* _REQUIRED ACTION_
Run through the records and show each line that includes the string "cristobalzuluaga".

++++++++++++++++++++

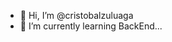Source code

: - 👋 Hi, I’m @cristobalzuluaga
- 🌱 I’m currently learning BackEnd...


<!---
cristobalzuluaga/cristobalzuluaga is a ✨ special ✨ repository because its `README.md` (this file) appears on your GitHub profile.
You can click the Preview link to take a look at your changes.
--->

++++++++++++++++++++

* _THE COMPLETED TASK_
: - 👋 Hi, I’m @cristobalzuluaga
cristobalzuluaga/cristobalzuluaga is a ✨ special ✨ repository because its `README.md` (this file) appears on your GitHub profile.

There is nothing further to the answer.